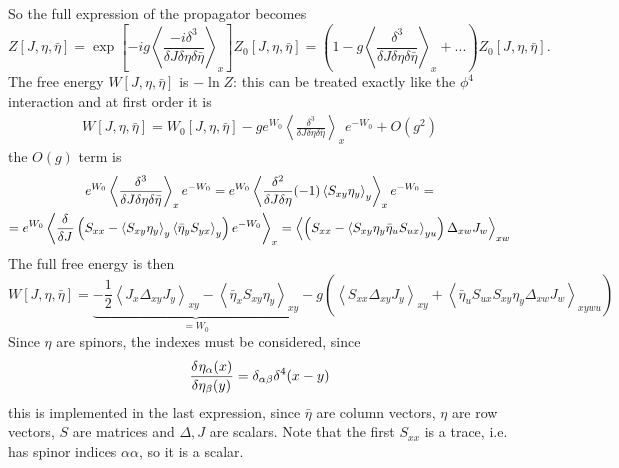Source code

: So the full expression of the propagator becomes
\[
    Z[J,\eta,\bar\eta] = \exp\left[ -ig\left\langle \frac{-i\delta^3}{\delta J
    \delta\eta\delta\bar\eta}\right\rangle_x\right]Z_0[J,\eta,\bar\eta]=
    \left(1-g \left\langle \frac{\delta^3}{\delta J\delta\eta\delta\bar\eta}
    \right\rangle_x+... \right)Z_0[J,\eta,\bar\eta].
\]
The free energy $W[J,\eta,\bar\eta]$ is $-\ln Z$: this can be treated
exactly like the $\phi^4$ interaction and at first order it is
\begin{gather*}
    W[J,\eta,\bar\eta] = W_0[J,\eta,\bar\eta] - g e^{W_0}\left\langle 
    \frac{\delta^3}{\delta J\delta\eta\delta\bar\eta}\right\rangle_xe^{-W_0}
    +O(g^2)
\end{gather*}
the $O(g)$ term is
\begin{gather*}
    e^{W_0}\left\langle \frac{\delta^3}{\delta J\delta\eta\delta\bar\eta}
    \right\rangle_xe^{-W_0}=e^{W_0}\left\langle \frac{\delta^2}{\delta J\delta\eta
    }(-1)\left\langle S_{xy}\eta_y\right\rangle_y\right\rangle_xe^{-W_0}=\\=
    e^{W_0}\left\langle \fdv[]{}{J}\left(S_{xx}-\left\langle S_{xy}\eta_y
    \right\rangle_y \left\langle \bar\eta_yS_{yx}\right\rangle_y\right)
    e^{-W_0}\right\rangle_x=
    \left\langle \left(S_{xx}-\left\langle S_{xy}\eta_y\bar\eta_uS_{ux}
    \right\rangle_{yu} \right) \Delta_{xw}J_w \right\rangle_{xw}
\end{gather*}
The full free energy is then
\[
    W[J,\eta,\bar\eta] = \underbrace{-\frac{1}{2}\left\langle J_x\Delta_{xy}J_y
    \right\rangle_{xy} - \left\langle \bar\eta_xS_{xy}\eta_y\right\rangle_{xy}}_
    {=W_0}-g
    \left(
    \left\langle S_{xx}\Delta_{xy}J_y\right\rangle_{xy} +
    \left\langle\bar\eta_uS_{ux}S_{xy}\eta_y\Delta_{xw}J_w\right\rangle_{xywu}
    \right) 
\]
Since $\eta$ are spinors, the indexes must be considered, since
\[
    \fdv[]{\eta_\alpha(x)}{\eta_\beta(y)}=\delta_{\alpha\beta}\delta^4(x-y)
\]
this is implemented in the last expression, since $\bar\eta$ are column vectors,
$\eta$ are row vectors, $S$ are matrices and $\Delta,J$ are scalars.
Note that the first $S_{xx}$ is a trace, i.e. has spinor indices $\alpha\alpha$,
so it is a scalar.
━━━━━━━━
Task brief:
Copy out all of the entries exactly as they stand, with no pictures in your copy.

Exercise answer:
Source code

: So the full expression of the propagator becomes
\[
    Z[J,\eta,\bar\eta] = \exp\left[ -ig\left\langle \frac{-i\delta^3}{\delta J
    \delta\eta\delta\bar\eta}\right\rangle_x\right]Z_0[J,\eta,\bar\eta]=
    \left(1-g \left\langle \frac{\delta^3}{\delta J\delta\eta\delta\bar\eta}
    \right\rangle_x+... \right)Z_0[J,\eta,\bar\eta].
\]
The free energy $W[J,\eta,\bar\eta]$ is $-\ln Z$: this can be treated
exactly like the $\phi^4$ interaction and at first order it is
\begin{gather*}
    W[J,\eta,\bar\eta] = W_0[J,\eta,\bar\eta] - g e^{W_0}\left\langle 
    \frac{\delta^3}{\delta J\delta\eta\delta\bar\eta}\right\rangle_xe^{-W_0}
    +O(g^2)
\end{gather*}
the $O(g)$ term is
\begin{gather*}
    e^{W_0}\left\langle \frac{\delta^3}{\delta J\delta\eta\delta\bar\eta}
    \right\rangle_xe^{-W_0}=e^{W_0}\left\langle \frac{\delta^2}{\delta J\delta\eta
    }(-1)\left\langle S_{xy}\eta_y\right\rangle_y\right\rangle_xe^{-W_0}=\\=
    e^{W_0}\left\langle \fdv[]{}{J}\left(S_{xx}-\left\langle S_{xy}\eta_y
    \right\rangle_y \left\langle \bar\eta_yS_{yx}\right\rangle_y\right)
    e^{-W_0}\right\rangle_x=
    \left\langle \left(S_{xx}-\left\langle S_{xy}\eta_y\bar\eta_uS_{ux}
    \right\rangle_{yu} \right) \Delta_{xw}J_w \right\rangle_{xw}
\end{gather*}
The full free energy is then
\[
    W[J,\eta,\bar\eta] = \underbrace{-\frac{1}{2}\left\langle J_x\Delta_{xy}J_y
    \right\rangle_{xy} - \left\langle \bar\eta_xS_{xy}\eta_y\right\rangle_{xy}}_
    {=W_0}-g
    \left(
    \left\langle S_{xx}\Delta_{xy}J_y\right\rangle_{xy} +
    \left\langle\bar\eta_uS_{ux}S_{xy}\eta_y\Delta_{xw}J_w\right\rangle_{xywu}
    \right) 
\]
Since $\eta$ are spinors, the indexes must be considered, since
\[
    \fdv[]{\eta_\alpha(x)}{\eta_\beta(y)}=\delta_{\alpha\beta}\delta^4(x-y)
\]
this is implemented in the last expression, since $\bar\eta$ are column vectors,
$\eta$ are row vectors, $S$ are matrices and $\Delta,J$ are scalars.
Note that the first $S_{xx}$ is a trace, i.e. has spinor indices $\alpha\alpha$,
so it is a scalar.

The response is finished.